● What you need to do
In the records below, find the line with "- Start **'apache'** and **'mysql'** server", then retype it and every following line exactly, stopping after the line with "-프로젝트 진행 과정". Leave the pictures out.

· · ·

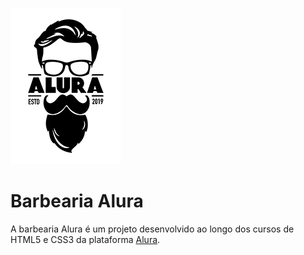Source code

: ![Barbearia](/imagens/logo.png) 

# Barbearia Alura

A barbearia Alura é um projeto desenvolvido ao longo dos cursos de HTML5 e CSS3 da plataforma [Alura](http://www.alura.com.br/).






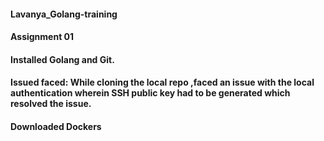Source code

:
#### Lavanya_Golang-training
#### Assignment 01 
#### Installed Golang and Git. 
#### Issued faced: While cloning the local repo ,faced an issue with the local authentication wherein SSH public key had to be generated which resolved the issue.
#### Downloaded Dockers
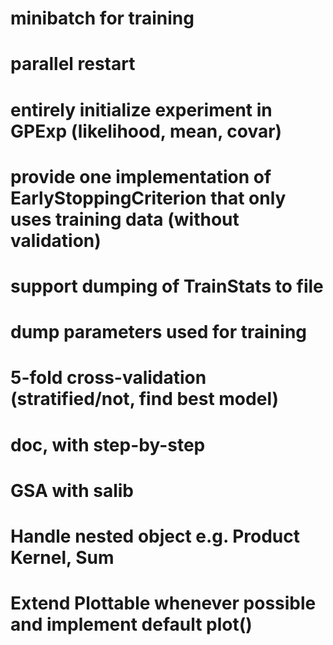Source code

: # minibatch for training
# parallel restart
# entirely initialize experiment in GPExp (likelihood, mean, covar)
# provide one implementation of EarlyStoppingCriterion that only uses training data (without validation)
# support dumping of TrainStats to file
# dump parameters used for training
# 5-fold cross-validation (stratified/not, find best model)
# doc, with step-by-step
# GSA with salib
# Handle nested object e.g. Product Kernel, Sum
# Extend Plottable whenever possible and implement default plot()
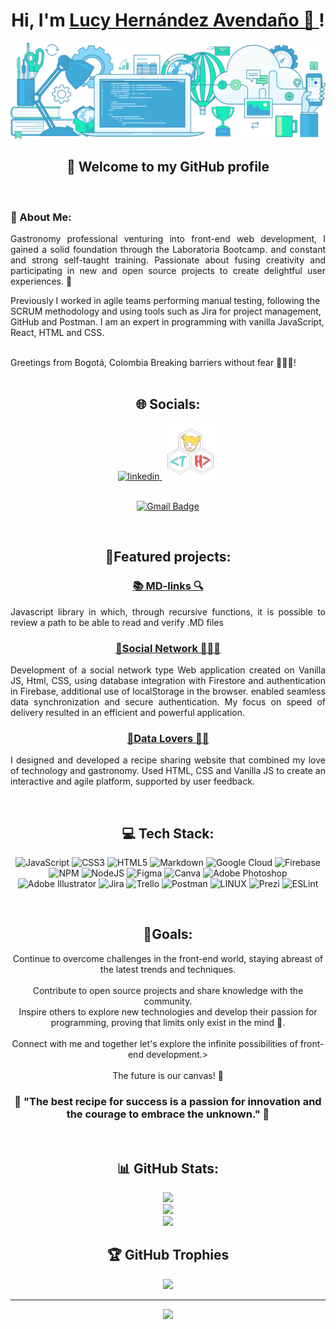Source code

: <div align="center">
<h1 >Hi, I'm <a href="https://lucy-portafolio.vercel.app/about">Lucy Hernández Avendaño 👋 </a>!</h1>
  
![image](https://github.com/Tati20h/Tati20h/blob/main/img/lo.png)

<h2 align="center">🧿 Welcome to my GitHub profile</h2>
</div>
<br>
<h3>💫 About Me: </h3> 

<p align="justify">
Gastronomy professional venturing into front-end web development, I gained a solid foundation through the Laboratoria Bootcamp. and constant and strong self-taught training. Passionate about fusing creativity and participating in new and open source projects to create delightful user experiences. 🚀 <br> 
  
Previously I worked in agile teams performing manual testing, following the SCRUM methodology and using tools such as Jira for project management, GitHub and Postman. I am an expert in programming with vanilla JavaScript, React, HTML and CSS.
  </p>
  
<br>Greetings from Bogotá, Colombia Breaking barriers without fear 💪🇨🇴!
<br> 
<br> 
<div align="center">
<h2 >🌐 Socials:</h2>   
<a href="https://www.linkedin.com/in/tatiana-hernandez29/"><img src="https://img.icons8.com/color/70/000000/linkedin.png" alt="linkedin"/</a><a href="https://lucy-portafolio.vercel.app/about"> <img src="https://github.com/Tati20h/Tati20h/blob/main/img/logo3.png?raw=true'" width="90" height="90"> </a>
   
   <br> 
   <br> 
   
  [![Gmail Badge](https://img.shields.io/badge/-ltatianahernandez@sanmateo.edu.co-c14438?style=flat-square&logo=Gmail&logoColor=white&link=mailto:ltatianahernandez@sanmateo.edu.co)](mailto:ltatianahernandez@sanmateo.edu.co)
 </div>
 
<br> 
<div align="center"> 
  
<h2> 🚩Featured projects: </h2>
  <h3 align="center" >
   <a href="https://github.com/Tati20h/DEV008-md-links">📚 MD-links 🔍 </a>
  </h3>
  <p align="justify">
  Javascript library in which, through recursive functions, it is possible to review a path to be able to read and verify .MD files
  </p>
  
 <h3 align="center" >
   <a href="https://github.com/Tati20h/DEV008-social-network">📱Social Network 🙎🏻‍♀️</a><br>
 </h3>
   <p align="justify">
 Development of a social network type Web application created on Vanilla JS, Html, CSS, using database integration with Firestore and authentication in Firebase, additional use of localStorage in the browser. enabled seamless data synchronization and secure authentication. My focus on speed of delivery resulted in an efficient and powerful application.<br>
   </p>
 <h3 align="center" > <a href="https://github.com/Tati20h/DEV008-data-lovers">🍲Data Lovers 🍲🍴</a>
 </h3>
   <p align="justify">
 I designed and developed a recipe sharing website that combined my love of technology and gastronomy. Used HTML, CSS and Vanilla JS to create an interactive and agile platform, supported by user feedback.<br>
   </p>
   <br>
  <div align="center"> 
  
  <h2>💻 Tech Stack:</h2> 
  
![JavaScript](https://img.shields.io/badge/javascript-%23323330.svg?style=for-the-badge&logo=javascript&logoColor=%23F7DF1E) ![CSS3](https://img.shields.io/badge/css3-%231572B6.svg?style=for-the-badge&logo=css3&logoColor=white) ![HTML5](https://img.shields.io/badge/html5-%23E34F26.svg?style=for-the-badge&logo=html5&logoColor=white) ![Markdown](https://img.shields.io/badge/markdown-%23000000.svg?style=for-the-badge&logo=markdown&logoColor=white) ![Google Cloud](https://img.shields.io/badge/Google%20Cloud-%234285F4.svg?style=for-the-badge&logo=google-cloud&logoColor=white) ![Firebase](https://img.shields.io/badge/firebase-%23039BE5.svg?style=for-the-badge&logo=firebase) ![NPM](https://img.shields.io/badge/NPM-%23000000.svg?style=for-the-badge&logo=npm&logoColor=white) ![NodeJS](https://img.shields.io/badge/node.js-6DA55F?style=for-the-badge&logo=node.js&logoColor=white) 	![Figma](https://img.shields.io/badge/figma-%23F24E1E.svg?style=for-the-badge&logo=figma&logoColor=white) ![Canva](https://img.shields.io/badge/Canva-%2300C4CC.svg?style=for-the-badge&logo=Canva&logoColor=white) ![Adobe Photoshop](https://img.shields.io/badge/adobephotoshop-%2331A8FF.svg?style=for-the-badge&logo=adobephotoshop&logoColor=white) ![Adobe Illustrator](https://img.shields.io/badge/adobeillustrator-%23FF9A00.svg?style=for-the-badge&logo=adobeillustrator&logoColor=white) ![Jira](https://img.shields.io/badge/jira-%230A0FFF.svg?style=for-the-badge&logo=jira&logoColor=white) ![Trello](https://img.shields.io/badge/Trello-%23026AA7.svg?style=for-the-badge&logo=Trello&logoColor=white) ![Postman](https://img.shields.io/badge/Postman-FF6C37?style=for-the-badge&logo=postman&logoColor=white) ![LINUX](https://img.shields.io/badge/Linux-FCC624?style=for-the-badge&logo=linux&logoColor=black) ![Prezi](https://img.shields.io/badge/Prezi-%23000000.svg?style=for-the-badge&logo=Prezi&logoColor=white) ![ESLint](https://img.shields.io/badge/ESLint-4B3263?style=for-the-badge&logo=eslint&logoColor=white)
  
</div>
 <br>
  <h2 align="center">🏁Goals:</h2>
 
 Continue to overcome challenges in the front-end world, staying abreast of the latest trends and techniques.
 <br><br>
Contribute to open source projects and share knowledge with the community.<br>Inspire others to explore new technologies and develop their passion for programming, proving that limits only exist in the mind 🧠.
 <br><br>
Connect with me and together let's explore the infinite possibilities of front-end development.>
 <br><br>
The future is our canvas! 🎨<br>

<div align="center">

<h3 align="center"> 🚀 "The best recipe for success is a passion for innovation and the courage to embrace the unknown." 🌟 </h3>
  <br>

## 📊 GitHub Stats:
![](https://github-readme-stats.vercel.app/api?username=Tati20h&theme=blue-green&hide_border=false&include_all_commits=true&count_private=false)<br/>
![](https://github-readme-streak-stats.herokuapp.com/?user=Tati20h&theme=blue-green&hide_border=false)<br/>
![](https://github-readme-stats.vercel.app/api/top-langs/?username=Tati20h&theme=blue-green&hide_border=false&include_all_commits=true&count_private=false&layout=compact)

## 🏆 GitHub Trophies
![](https://github-profile-trophy.vercel.app/?username=Tati20h&theme=buddhism&no-frame=false&no-bg=true&margin-w=4)

---
[![](https://visitcount.itsvg.in/api?id=Tati20h&icon=0&color=0)](https://visitcount.itsvg.in)
</div>

<!-- Proudly created with GPRM ( https://gprm.itsvg.in ) -->


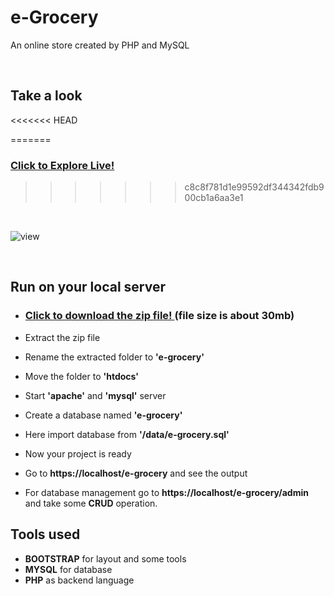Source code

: # e-Grocery

<p>An online store created by PHP and MySQL</p>

</br>

## Take a look

<<<<<<< HEAD
<!-- ### **[Click to Explore Live! ](http://e-grocery10.000webhostapp.com/)** -->
=======
### **[Click to Explore Live! ](https://egrocery-com.000webhostapp.com/)**
>>>>>>> c8c8f781d1e99592df344342fdb900cb1a6aa3e1

</br>

![view](images/screenshot.png)

</br>

## Run on your local server

- ### [Click to download the zip file! ](https://github.com/saiful-70/e-grocery/archive/refs/heads/main.zip)(file size is about 30mb)

- Extract the zip file
- Rename the extracted folder to **'e-grocery'**
- Move the folder to **'htdocs'**
- Start **'apache'** and **'mysql'** server
- Create a database named **'e-grocery'**
- Here import database from **'/data/e-grocery.sql'**
- Now your project is ready
- Go to **https://localhost/e-grocery** and see the output
- For database management go to **https://localhost/e-grocery/admin** and take some **CRUD** operation.

## Tools used

- **BOOTSTRAP** for layout and some tools
- **MYSQL** for database
- **PHP** as backend language
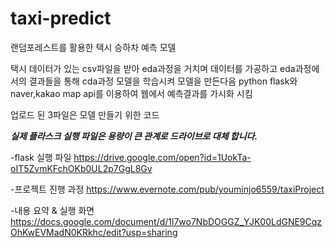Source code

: # taxi-predict
랜덤포레스트를 활용한 택시 승하차 예측 모델

택시 데이터가 있는 csv파일을 받아 eda과정을 거치며 데이터를 가공하고
eda과정에서의 결과들을 통해 cda과정 모델을 학습시켜 모델을 만든다음
python flask와 naver,kakao map api를 이용하여 웹에서 예측결과를 가시화 시킴

업로드 된 3파일은 모델 만들기 위한 코드

***실제 플라스크 실행 파일은 용량이 큰 관계로 드라이브로 대체 합니다.***

-flask 실행 파일
https://drive.google.com/open?id=1UokTa-oIT5ZvmKFchOKb0UL2p7GgL8Gv

-프로젝트 진행 과정
https://www.evernote.com/pub/youminjo6559/taxiProject

-내용 요약 & 실행 화면
https://docs.google.com/document/d/1l7wo7NbDOGGZ_YJK00LdGNE9CqzOhKwEVMadN0KRkhc/edit?usp=sharing

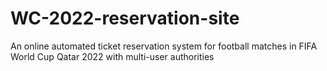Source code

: # WC-2022-reservation-site
An online automated ticket reservation system for football matches in FIFA World Cup Qatar 2022 with multi-user authorities
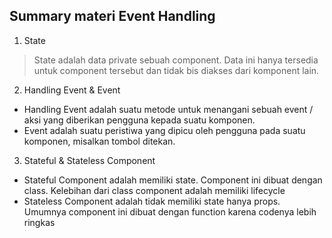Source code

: ## Summary materi Event Handling

1. State
> State adalah data private sebuah component. Data
> ini hanya tersedia untuk component tersebut dan 
> tidak bis diakses dari komponent lain.

2. Handling Event & Event
- Handling Event adalah suatu metode untuk menangani sebuah event / aksi yang diberikan pengguna kepada suatu komponen.
- Event adalah suatu peristiwa yang dipicu oleh pengguna pada suatu komponen, misalkan tombol ditekan.

3. Stateful & Stateless Component
- Stateful Component adalah memiliki state. Component ini dibuat dengan class. Kelebihan dari class component adalah memiliki lifecycle
- Stateless Component adalah tidak memiliki state hanya props. Umumnya component ini dibuat dengan function karena codenya lebih ringkas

· · ·

● Response for this exercise
- Start **'apache'** and **'mysql'** server
- Create a database named **'e-grocery'**
- Here import database from **'/data/e-grocery.sql'**
- Now your project is ready
- Go to **https://localhost/e-grocery** and see the output
- For database management go to **https://localhost/e-grocery/admin** and take some **CRUD** operation.

## Tools used

- **BOOTSTRAP** for layout and some tools
- **MYSQL** for database
- **PHP** as backend language
Source code

: # taxi-predict
랜덤포레스트를 활용한 택시 승하차 예측 모델

택시 데이터가 있는 csv파일을 받아 eda과정을 거치며 데이터를 가공하고
eda과정에서의 결과들을 통해 cda과정 모델을 학습시켜 모델을 만든다음
python flask와 naver,kakao map api를 이용하여 웹에서 예측결과를 가시화 시킴

업로드 된 3파일은 모델 만들기 위한 코드

***실제 플라스크 실행 파일은 용량이 큰 관계로 드라이브로 대체 합니다.***

-flask 실행 파일
https://drive.google.com/open?id=1UokTa-oIT5ZvmKFchOKb0UL2p7GgL8Gv

-프로젝트 진행 과정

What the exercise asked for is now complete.